Metcalf has nowhere to hide. As she describes literally laying herself bare, the static shot winnows away anything that could possibly distract from the hypnotic performance unfolding onscreen. And it works, mostly because Metcalf is firing on all cylinders through the 40 spellbinding minutes that make up this single scene. (What I’m saying is we need to invent a new acting award and give it to Laurie Metcalf. Maybe name it after her, too. The Lauries kind of has a nice ring to it.) HBO’s masterly In Treatment wasn’t afraid to depend on a talented ensemble and a well-made script to carry it, sitting undiscovered talents like Mia Wasikowska, Alison Pill, and Dane DeHaan down for half-hours at a time and stand patiently by as they do some virtuosic, carefully-studied acting.
What’s more, the loosely theatrical presentation affords Horace and Pete the flexibility to touch on any topic it so pleases. If Seinfeld was the show about nothing, digging into the minutiae of human behavior, and Louie was the show about everything, encompassing subjects as varied as racism, the fear of God, and the ecstasy and agony of pan-frying chicken, then Horace and Pete has ample room to wiggle right on into the middle. With a cast of characters conversationally ricocheting off of one another as everyone gets sloshed and no plot to push them around, the dialogue can drift gracefully in and out of Big Ideas and person-to-person drama. The pilot episode could be the most vital work of art about American politics released in the modern era, working through some lightly didactic tetes-a-tete about the two-party system of government and positing the siblings’ dispute over the rightful ownership of the title bar as a canny allegory for the upcoming Presidential election as a national turning point. Like Eugene O’Neill’s The Iceman Cometh, another clear ancestor, the show revolves around people who feel trapped in their own lives, but are unwilling or unable to jolt themselves out of it. As the various patrons of the bar chew the cud and wait for the end of another day, their chatter can shift from something as banal as awkward flirting to profound philosophizing.

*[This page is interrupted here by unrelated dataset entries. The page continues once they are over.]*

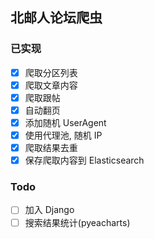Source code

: ## 北邮人论坛爬虫
### 已实现

- [x] 爬取分区列表
- [x] 爬取文章内容
- [x] 爬取跟帖
- [x] 自动翻页
- [x] 添加随机 UserAgent
- [x] 使用代理池, 随机 IP
- [x] 爬取结果去重
- [x] 保存爬取内容到 Elasticsearch

### Todo
 - [ ] 加入 Django
 - [ ] 搜索结果统计(pyeacharts)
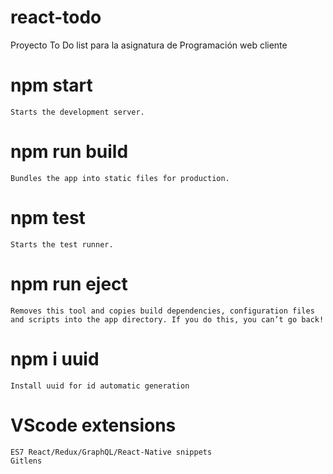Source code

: # react-todo
 Proyecto To Do list para la asignatura de Programación web cliente

  # npm start
    Starts the development server.

  # npm run build
    Bundles the app into static files for production.

  # npm test
    Starts the test runner.

  # npm run eject
    Removes this tool and copies build dependencies, configuration files
    and scripts into the app directory. If you do this, you can’t go back!
    
  # npm i uuid
    Install uuid for id automatic generation
    
  # VScode extensions
    ES7 React/Redux/GraphQL/React-Native snippets
    Gitlens

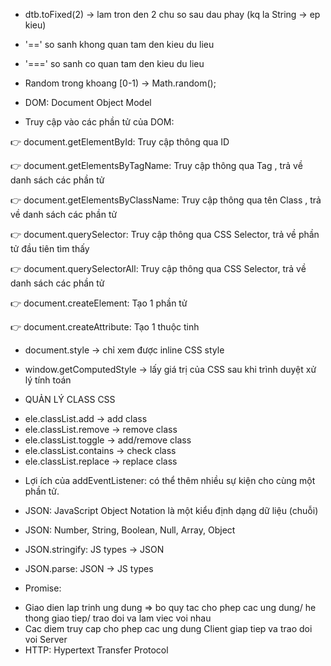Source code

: - dtb.toFixed(2) -> lam tron den 2 chu so sau dau phay (kq la String -> ep kieu)
- '==' so sanh khong quan tam den kieu du lieu
- '===' so sanh co quan tam den kieu du lieu
- Random trong khoang [0-1) -> Math.random();

- DOM: Document Object Model

- Truy cập vào các phần tử của DOM:

👉 document.getElementById: Truy cập thông qua ID

👉 document.getElementsByTagName: Truy cập thông qua Tag , trả về danh sách các phần tử

👉 document.getElementsByClassName: Truy cập thông qua tên Class , trả về danh sách các phần tử

👉 document.querySelector: Truy cập thông qua CSS Selector, trả về phần tử đầu tiên tìm thấy

👉 document.querySelectorAll: Truy cập thông qua CSS Selector, trả về danh sách các phần tử

👉 document.createElement: Tạo 1 phần tử

👉 document.createAttribute: Tạo 1 thuộc tinh

- document.style -> chỉ xem được inline CSS style
- window.getComputedStyle -> lấy giá trị của CSS sau khi trình duyệt xử lý tính toán

- QUẢN LÝ CLASS CSS

* ele.classList.add -> add class
* ele.classList.remove -> remove class
* ele.classList.toggle -> add/remove class
* ele.classList.contains -> check class
* ele.classList.replace -> replace class

- Lợi ích của addEventListener: có thể thêm nhiều sự kiện cho cùng một phần tử.

- JSON: JavaScript Object Notation là một kiểu định dạng dữ liệu (chuỗi)
- JSON: Number, String, Boolean, Null, Array, Object
- JSON.stringify: JS types -> JSON
- JSON.parse: JSON -> JS types

- Promise:

<!-- API - Application Programming Interface -->

- Giao dien lap trinh ung dung => bo quy tac cho phep cac ung dung/ he thong giao tiep/ trao doi va lam viec voi nhau
- Cac diem truy cap cho phep cac ung dung Client giap tiep va trao doi voi Server
- HTTP: Hypertext Transfer Protocol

No way that this guy is American theatre’s new pre-eminent dramatist, a title and level of prestige that would most likely make him uncomfortable. (I don’t see him going by Louis Székely any time soon.) But C.K. is trying something radically different with Horace and Pete, and it’d behoove Netflix junkies to take notice. He’s making use of his unprecedented creative freedom to synthesize an unusual mixture of sitcom and high drama, gifting a moving triumph of the stage and screen to anyone interested for little more than a song. C.K. has not yet stated how long he intends on keeping this up for, only reinforcing the spontaneous live-wire sensation that accompanies the release of each new episode. All audiences can do now is give thanks that someone’s still pushing the boundaries of what TV can be and do — the off-off-Broadway ensembles that’ll inevitably stage Horace and Pete can just mail him a royalty check.